2
votes

Researching PHP/Gearman. I'm trying to get an understanding of how the Gearman Server/Process determines what constitutes a "valid" client.

In the docs that I've seen, the docs show a number of clients connecting to the the Gearman Server. However, I've not found anything that describes how the server "validates" the workers, or restricts the workers/clients from accessing/getting work from the Server.

As an example, I create a Gearman Server, and I have a network with 5 child machines, each of which has a "worker". My evil friend Steve adds another machine to the network, with it's own worker..

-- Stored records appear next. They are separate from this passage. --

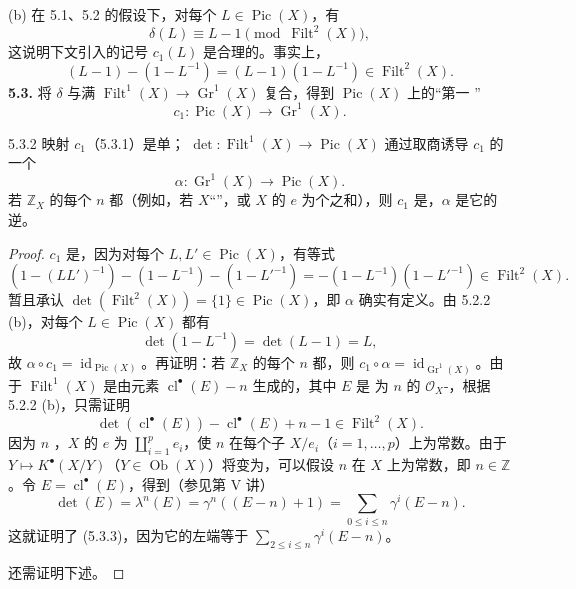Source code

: (b) 在 5.1、5.2 的假设下，对每个 $L\in\operatorname{Pic}(X)$，有
\[\delta(L)\equiv L-1\pmod{\operatorname{Filt}^2(X)},\tag{5.2.4}\]
这说明下文引入的记号 $c_1(L)$ 是合理的。事实上，
\[(L-1)-(1-L^{-1})=(L-1)(1-L^{-1})\in\operatorname{Filt}^2(X).\]
\textbf{5.3.} 将 $\delta$ 与满 $\operatorname{Filt}^1(X)\longrightarrow\operatorname{Gr}^1(X)$ 复合，得到 $\operatorname{Pic}(X)$ 上的“第一 ”
\[c_1:\operatorname{Pic}(X)\longrightarrow\operatorname{Gr}^1(X).\tag{5.3.1}\]
\begin{SGAresult}{}{5.3.2}
映射 $c_1$（5.3.1）是单； $\det:\operatorname{Filt}^1(X)\longrightarrow\operatorname{Pic}(X)$ 通过取商诱导 $c_1$ 的一个
\[\alpha:\operatorname{Gr}^1(X)\longrightarrow\operatorname{Pic}(X).\]
若 $\mathbb Z_X$ 的每个 $n$ 都（例如，若 $X$“”，或 $X$ 的 $e$ 为个之和），则 $c_1$ 是，$\alpha$ 是它的逆。
\end{SGAresult}
\begin{proof}
$c_1$ 是，因为对每个 $L,L'\in\operatorname{Pic}(X)$，有等式
\[(1-(LL')^{-1})-(1-L^{-1})-(1-L'^{-1})=-(1-L^{-1})(1-L'^{-1})\in\operatorname{Filt}^2(X).\]
暂且承认 $\det(\operatorname{Filt}^2(X))=\{1\}\in\operatorname{Pic}(X)$，即 $\alpha$ 确实有定义。由 5.2.2 (b)，对每个 $L\in\operatorname{Pic}(X)$ 都有
\[\det(1-L^{-1})=\det(L-1)=L,\]
故 $\alpha\circ c_1=\operatorname{id}_{\operatorname{Pic}(X)}$。再证明：若 $\mathbb Z_X$ 的每个 $n$ 都，则 $c_1\circ\alpha=\operatorname{id}_{\operatorname{Gr}^1(X)}$。由于 $\operatorname{Filt}^1(X)$ 是由元素 $\operatorname{cl}^\bullet(E)-n$ 生成的，其中 $E$ 是
为 $n$ 的 $\mathcal O_X$-，根据 5.2.2 (b)，只需证明
\[\det(\operatorname{cl}^\bullet(E))-\operatorname{cl}^\bullet(E)+n-1\in\operatorname{Filt}^2(X).\tag{5.3.3}\]
因为 $n$ ，$X$ 的 $e$ 为 $\coprod_{i=1}^p e_i$，使 $n$ 在每个子 $X/e_i$（$i=1,\ldots,p$）上为常数。由于 $Y\longmapsto K^\bullet(X/Y)$（$Y\in\operatorname{Ob}(X)$）将变为，可以假设 $n$ 在 $X$ 上为常数，即 $n\in\mathbb Z$。令 $E=\operatorname{cl}^\bullet(E)$，得到（参见第 V 讲）
\[\det(E)=\lambda^n(E)=\gamma^n((E-n)+1)=\sum_{0\leq i\leq n}\gamma^i(E-n).\]
这就证明了 (5.3.3)，因为它的左端等于 $\sum_{2\leq i\leq n}\gamma^i(E-n)$。

还需证明下述。
\end{proof}
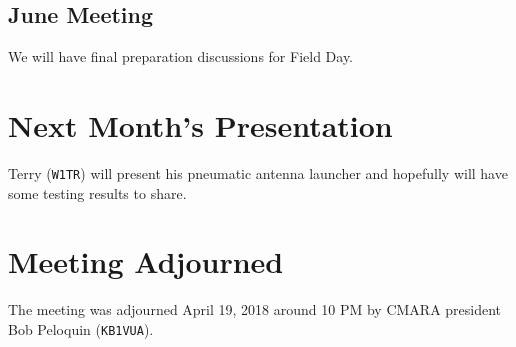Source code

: \documentclass[10pt,letterpaper]{article}
\begin{document}
\subsection{June Meeting}
We will have final preparation discussions for Field Day.

\section{Next Month's Presentation}
Terry (\texttt{W1TR}) will present his pneumatic antenna launcher and hopefully will have some testing results to share.

\section{Meeting Adjourned}
The meeting was adjourned April 19, 2018 around 10 PM by CMARA president Bob Peloquin (\texttt{KB1VUA}).
\end{document}
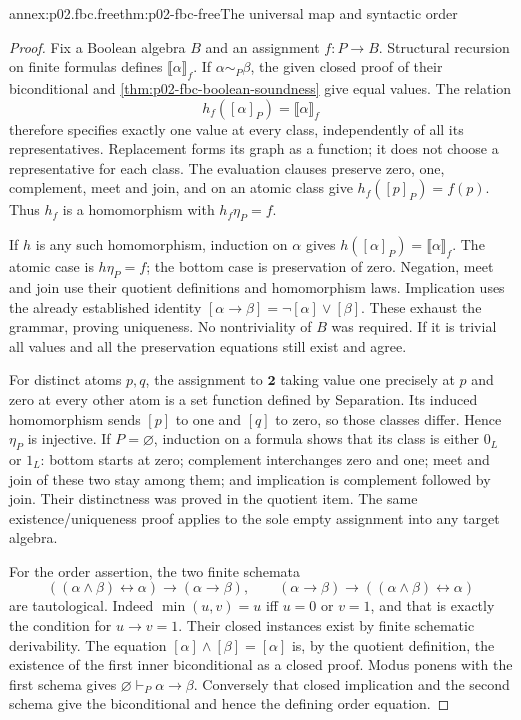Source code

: \begin{annexitem}{annex:p02.fbc.free}{thm:p02-fbc-free}{The universal map and syntactic order}
\begin{proof}
Fix a Boolean algebra \(B\) and an assignment \(f:P\to B\).
Structural recursion on finite formulas defines
\(\llbracket\alpha\rrbracket_f\).
If \(\alpha\sim_P\beta\), the given closed proof of their
biconditional and \cref{thm:p02-fbc-boolean-soundness} give equal
values. The relation
\[
 h_f([\alpha]_P)=\llbracket\alpha\rrbracket_f
\]
therefore specifies exactly one value at every class, independently
of all its representatives. Replacement forms its graph as a function;
it does not choose a representative for each class.
The evaluation clauses preserve zero, one, complement, meet and join,
and on an atomic class give \(h_f([p]_P)=f(p)\).
Thus \(h_f\) is a homomorphism with \(h_f\eta_P=f\).

If \(h\) is any such homomorphism, induction on \(\alpha\) gives
\(h([\alpha]_P)=\llbracket\alpha\rrbracket_f\).
The atomic case is \(h\eta_P=f\); the bottom case is preservation
of zero. Negation, meet and join use their quotient definitions and
homomorphism laws. Implication uses the already established identity
\([\alpha\to\beta]=\neg[\alpha]\vee[\beta]\).
These exhaust the grammar, proving uniqueness.
No nontriviality of \(B\) was required. If it is trivial all values
and all the preservation equations still exist and agree.

For distinct atoms \(p,q\), the assignment to \(\mathbf2\) taking
value one precisely at \(p\) and zero at every other atom is a set
function defined by Separation. Its induced homomorphism sends
\([p]\) to one and \([q]\) to zero, so those classes differ.
Hence \(\eta_P\) is injective.
If \(P=\varnothing\), induction on a formula shows that its class
is either \(0_L\) or \(1_L\): bottom starts at zero; complement
interchanges zero and one; meet and join of these two stay among them;
and implication is complement followed by join.
Their distinctness was proved in the quotient item.
The same existence/uniqueness proof applies to the sole empty assignment
into any target algebra.

For the order assertion, the two finite schemata
\[
 ((\alpha\land\beta)\leftrightarrow\alpha)\to(\alpha\to\beta),
 \qquad
 (\alpha\to\beta)\to((\alpha\land\beta)\leftrightarrow\alpha)
\]
are tautological. Indeed \(\min(u,v)=u\) iff \(u=0\) or \(v=1\),
and that is exactly the condition for \(u\to v=1\).
Their closed instances exist by finite schematic derivability.
The equation \([\alpha]\wedge[\beta]=[\alpha]\) is, by the
quotient definition, the existence of the first inner biconditional
as a closed proof. Modus ponens with the first schema gives
\(\varnothing\vdash_P\alpha\to\beta\).
Conversely that closed implication and the second schema give
the biconditional and hence the defining order equation.
\end{proof}
\end{annexitem}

How do I stop Steve's worker from getting work from my Server!

Is there a way to have the client/worker register itself, so I can essentially allocate IDs to the clients/workers???

I'm fairly certain that there's a way to do this, but I haven't come across it yet.

I'm testing on a Linux env, using PHP/MySQL/Gearman.

Thanks

3

3 Answers

2
votes

Like memcached, gearman has no access control or authentication whatsoever.

Your best solution is to rely on your OS, e.g firewall rules.

Namely iptables should block all incoming traffic to port 4730 (standard gearman port), like this

iptables -A INPUT -p tcp --dport 4730 -s server1 -j ACCEPT

...

iptables -A INPUT -p tcp --dport 4730 -s server5 -j ACCEPT

iptables -A INPUT -p tcp --dport 4730 -j DROP

That way, you still can use Gearman from localhost.

Disclaimer : this rule is on top of my head, please double check these rules before running it on production server.

Hope this helps !

0
votes

By listening (1) either only on localhost or (2) settings up proper firewall rules if you need outside access. Gearman is created with the intention of having as little overhead as possible, there is no authentication protocol. If this is not enough, only listening on localhost & using SSH tunnels to that machine is a possibility. Also a possibility is using the HTTP protocol (see here), and putting a validating proxy in front of it.

0
votes

Gearman servers should only be accessible on your internal network. The network your application lives on should not have unauthorized devices on it. Your application servers shouldn't be sharing a network with your wireless router. Gearman will only send jobs to servers registered to that particular server with the same task name. If one of the employees at your company registers a task with the same name to your production Gearman master as a joke, you have bigger problems.